Table 6.1: Change in Conflicts Between The MS disabled and MS enabled Run.

Backup Time

Another interesting and encouraging result is evident from the simulation result of the statistical workloads (both 50%share-stat and 0%share-stat). In terms of sharing, the 50%share-stat(or 0%share-stat) is similar to the 50%share(or 0%share) workload, but it has a much higher percentage of stat() file system calls and therefore accesses. This explains the shorter backup time in both the MS-enabled and MS-disabled runs of the statistical workloads compared to the 50%share (or 0%share) workload.

Contention occurs only when the backup accesses current "hot" regions of the file system hierarchy and.

Figure 6.2: Duration Of Backup For Each Set Of Workload
Figure 6.2: Duration Of Backup For Each Set Of Workload

Overall Throughput

This large difference is due to more than 50% of the user transactions colliding with the backup in the global workload as seen in Figure 6.1. For example, throughput drops from 7.5% in the 0%share to 2.3% in the 50%share workload under MS enabled. This analysis is recovered by the decrease in throughput with increase in division in the corresponding runs under MS disabled.

We also observe an increase in the overhead (difference between MS disabled and MS enabledrun) of taking a stable backup as the inter-transactional partition increases.

Performance Improvement

Algorithm and Implementation

Now, when a mutual serializability conflict is detected, the backup transaction is redirected to another part of the filesystem tree and this is practically implemented by the backup transaction now switching to another stack for its traversal help. The point it traversed to in the subtree from which it was just redirected is stored on top of the stack corresponding to that subtree and thus the backup transaction is never "lost". The backup transaction completes reading a subtree in depth-first fashion before moving to the next subtree if it is not redirected before completion.

When the backup transaction is redirected, it traverses the subtree whose stack is next in the circular list.

Simulation Result and Performance Analysis

The reduction in the percentage of conflicts in 0%share-hot-cold, even though there were no further conflicts with concurrent user transactions in the same place, is due to the fallback transaction being redirected to a place much further away from the current one, thus avoiding conflicts , which may arise in nearby places. See Figure 6.5 where we compare the backup time for running MS enabled (no heuristics), running MS disabled, and running MS enabled (heuristics). We see a reduction (by 2.6% at 50%share-hot-cold workload and 2.1% at 0%share-hot-cold) in backup time when comparing execution (heuristics) with MS enabled vs. MS (no heuristics) runes.

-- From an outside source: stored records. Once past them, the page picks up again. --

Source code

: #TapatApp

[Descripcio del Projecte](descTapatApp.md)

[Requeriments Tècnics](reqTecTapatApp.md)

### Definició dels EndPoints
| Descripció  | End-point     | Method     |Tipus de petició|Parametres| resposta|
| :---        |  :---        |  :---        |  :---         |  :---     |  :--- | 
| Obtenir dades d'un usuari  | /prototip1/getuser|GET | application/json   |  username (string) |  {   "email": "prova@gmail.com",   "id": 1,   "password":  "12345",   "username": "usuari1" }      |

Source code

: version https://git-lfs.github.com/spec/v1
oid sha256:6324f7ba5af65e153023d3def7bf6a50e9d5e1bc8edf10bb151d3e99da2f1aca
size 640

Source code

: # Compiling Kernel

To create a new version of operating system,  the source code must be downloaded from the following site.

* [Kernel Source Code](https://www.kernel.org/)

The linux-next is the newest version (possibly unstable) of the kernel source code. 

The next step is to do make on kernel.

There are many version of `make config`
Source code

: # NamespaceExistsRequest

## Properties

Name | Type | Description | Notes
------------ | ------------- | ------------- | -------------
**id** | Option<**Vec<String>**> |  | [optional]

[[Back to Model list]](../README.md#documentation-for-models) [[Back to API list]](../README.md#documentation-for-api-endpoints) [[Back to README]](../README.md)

In addition, the backup time is also reduced by reducing conflicts, thereby contributing to increased throughput.

Figure 6.4: Conflict Percentage On Applying Heuristics To Improve Performance
Figure 6.4: Conflict Percentage On Applying Heuristics To Improve Performance

Discussion

But a backup can be inconsistent if it is created randomly while a file system is active. This thesis investigated the problem of consistent online backup in a file system that supports transactions. On this transactional file system platform, the backup transaction was implemented and is mutually established.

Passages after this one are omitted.